Wildlife

Red fox sitting in the woods

Photographing wildlife is not easy. Unless you visit a wildlife park or similar, most wild creatures are elusive and difficult to find, let alone get a shot of. You can spend hours traipsing around, searching and find nothing. Then another time, when you least expect it, something will appear as if from nowhere from behind a tree or out of the water or sky.

To photograph wildlife you always have to have a camera and appropriate lens mounted, charged and ready to go. The lens choice might not be ideal but you learn to make the best use of what ever is loaded, just to capture something and hope you can crop, straighten or lighten afterwards if you’ve managed to get something worth keeping.
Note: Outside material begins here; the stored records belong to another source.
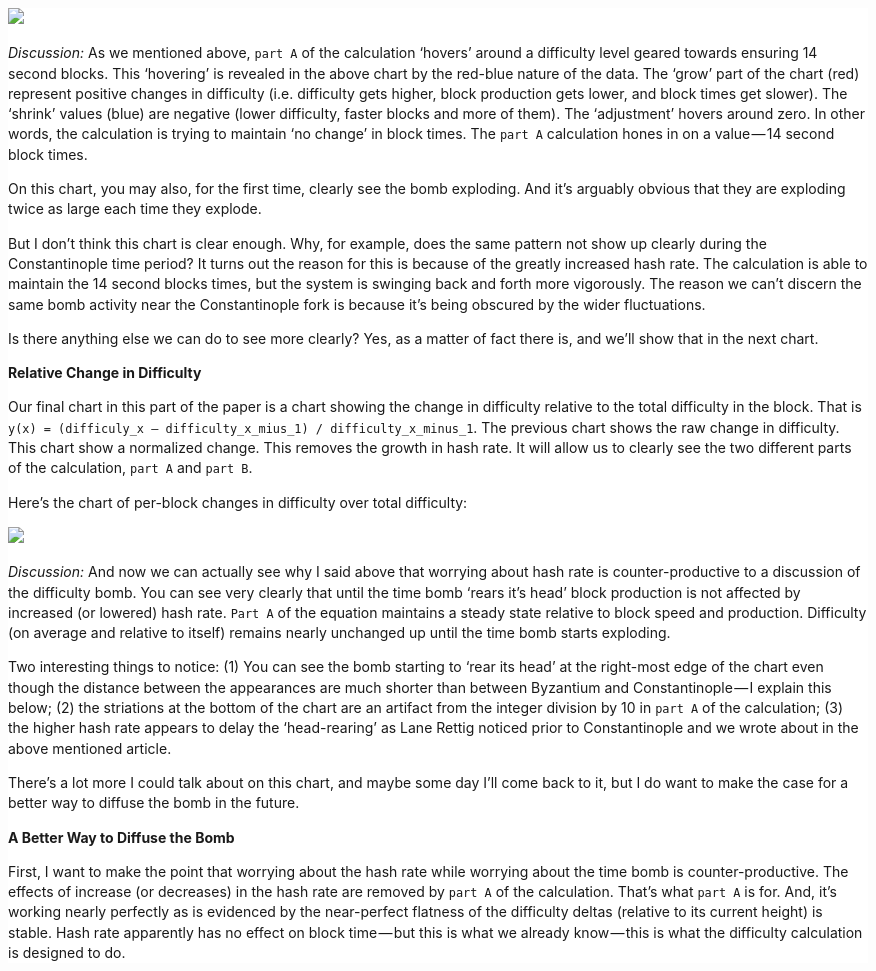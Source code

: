 ![](/blog/img/033-Its-Not-That-Difficult-005.png)

_Discussion:_ As we mentioned above, `part A` of the calculation ‘hovers’ around a difficulty level geared towards ensuring 14 second blocks. This ‘hovering’ is revealed in the above chart by the red-blue nature of the data. The ‘grow’ part of the chart (red) represent positive changes in difficulty (i.e. difficulty gets higher, block production gets lower, and block times get slower). The ‘shrink’ values (blue) are negative (lower difficulty, faster blocks and more of them). The ‘adjustment’ hovers around zero. In other words, the calculation is trying to maintain ‘no change’ in block times. The `part A` calculation hones in on a value — 14 second block times.

On this chart, you may also, for the first time, clearly see the bomb exploding. And it’s arguably obvious that they are exploding twice as large each time they explode.

But I don’t think this chart is clear enough. Why, for example, does the same pattern not show up clearly during the Constantinople time period? It turns out the reason for this is because of the greatly increased hash rate. The calculation is able to maintain the 14 second blocks times, but the system is swinging back and forth more vigorously. The reason we can’t discern the same bomb activity near the Constantinople fork is because it’s being obscured by the wider fluctuations.

Is there anything else we can do to see more clearly? Yes, as a matter of fact there is, and we’ll show that in the next chart.

**Relative Change in Difficulty**

Our final chart in this part of the paper is a chart showing the change in difficulty relative to the total difficulty in the block. That is `y(x) = (difficuly_x — difficulty_x_mius_1) / difficulty_x_minus_1`. The previous chart shows the raw change in difficulty. This chart show a normalized change. This removes the growth in hash rate. It will allow us to clearly see the two different parts of the calculation, `part A` and `part B`.

Here’s the chart of per-block changes in difficulty over total difficulty:

![](/blog/img/033-Its-Not-That-Difficult-006.png)

_Discussion:_ And now we can actually see why I said above that worrying about hash rate is counter-productive to a discussion of the difficulty bomb. You can see very clearly that until the time bomb ‘rears it’s head’ block production is not affected by increased (or lowered) hash rate. `Part A` of the equation maintains a steady state relative to block speed and production. Difficulty (on average and relative to itself) remains nearly unchanged up until the time bomb starts exploding.

Two interesting things to notice: (1) You can see the bomb starting to ‘rear its head’ at the right-most edge of the chart even though the distance between the appearances are much shorter than between Byzantium and Constantinople — I explain this below; (2) the striations at the bottom of the chart are an artifact from the integer division by 10 in `part A` of the calculation; (3) the higher hash rate appears to delay the ‘head-rearing’ as Lane Rettig noticed prior to Constantinople and we wrote about in the above mentioned article.

There’s a lot more I could talk about on this chart, and maybe some day I’ll come back to it, but I do want to make the case for a better way to diffuse the bomb in the future.

**A Better Way to Diffuse the Bomb**

First, I want to make the point that worrying about the hash rate while worrying about the time bomb is counter-productive. The effects of increase (or decreases) in the hash rate are removed by `part A` of the calculation. That’s what `part A` is for. And, it’s working nearly perfectly as is evidenced by the near-perfect flatness of the difficulty deltas (relative to its current height) is stable. Hash rate apparently has no effect on block time — but this is what we already know — this is what the difficulty calculation is designed to do.
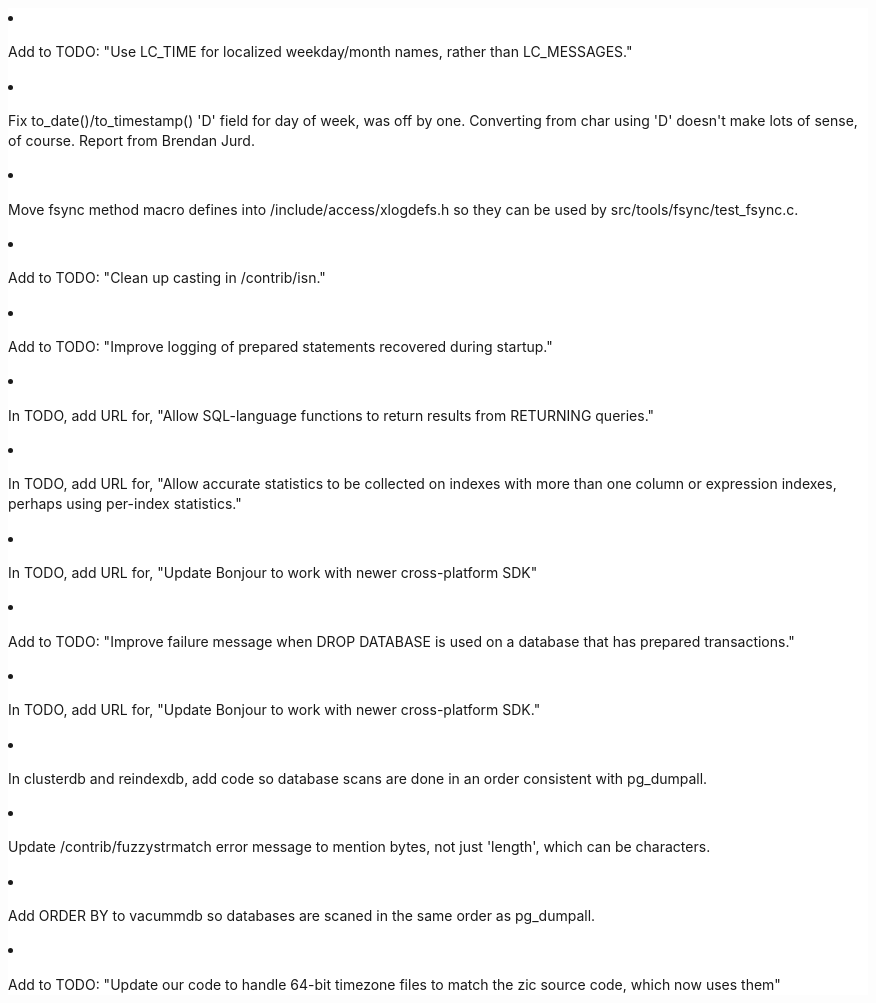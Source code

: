 <li>

Add to TODO: "Use LC_TIME for localized weekday/month names, rather than LC_MESSAGES." </li>

<li>

Fix to_date()/to_timestamp() 'D' field for day of week, was off by one. Converting from char using 'D' doesn't make lots of sense, of course. Report from Brendan Jurd. </li>

<li>

Move fsync method macro defines into /include/access/xlogdefs.h so they can be used by src/tools/fsync/test_fsync.c. </li>

<li>

Add to TODO: "Clean up casting in /contrib/isn." </li>

<li>

Add to TODO: "Improve logging of prepared statements recovered during startup." </li>

<li>

In TODO, add URL for, "Allow SQL-language functions to return results from RETURNING queries." </li>

<li>

In TODO, add URL for, "Allow accurate statistics to be collected on indexes with more than one column or expression indexes, perhaps using per-index statistics." </li>

<li>

In TODO, add URL for, "Update Bonjour to work with newer cross-platform SDK" </li>

<li>

Add to TODO: "Improve failure message when DROP DATABASE is used on a database that has prepared transactions." </li>

<li>

In TODO, add URL for, "Update Bonjour to work with newer cross-platform SDK." </li>

<li>

In clusterdb and reindexdb, add code so database scans are done in an order consistent with pg_dumpall. </li>

<li>

Update /contrib/fuzzystrmatch error message to mention bytes, not just 'length', which can be characters. </li>

<li>

Add ORDER BY to vacummdb so databases are scaned in the same order as pg_dumpall. </li>

<li>

Add to TODO: "Update our code to handle 64-bit timezone files to match the zic source code, which now uses them" </li>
Aside from the challenges however, it is one of the most rewarding genres as when you do capture something, you remember afterwards exactly how it happened. There is no posing or taking multiple angles. I don’t subscribe to the ‘machine-gun’ approach of just firing the camera in the hopes of capturing something. I prefer to take one shot at a time, without disturbing the wildlife and hope I get something for my trouble.

These are a few of my most favourite moments, each one of those ‘surprises’. Each have been published in magazines, book covers and also as prints and/or greeting cards.

Red squirrel standing at tree stump

This was a good example of an unexpected moment – I was walking through the woods at Formby, walked into a clearing and there in front of me was this cute little guy with the sun just catching him. It was a glorious moment but he was gone within seconds, scampering back into the woods.

Similarly this lovely deer, who appeared from behind a hedgerow as I was photographing insects, clearly as surprised to see me as I was him. A quick refocus just captured the look of surprise in his eyes before he was off.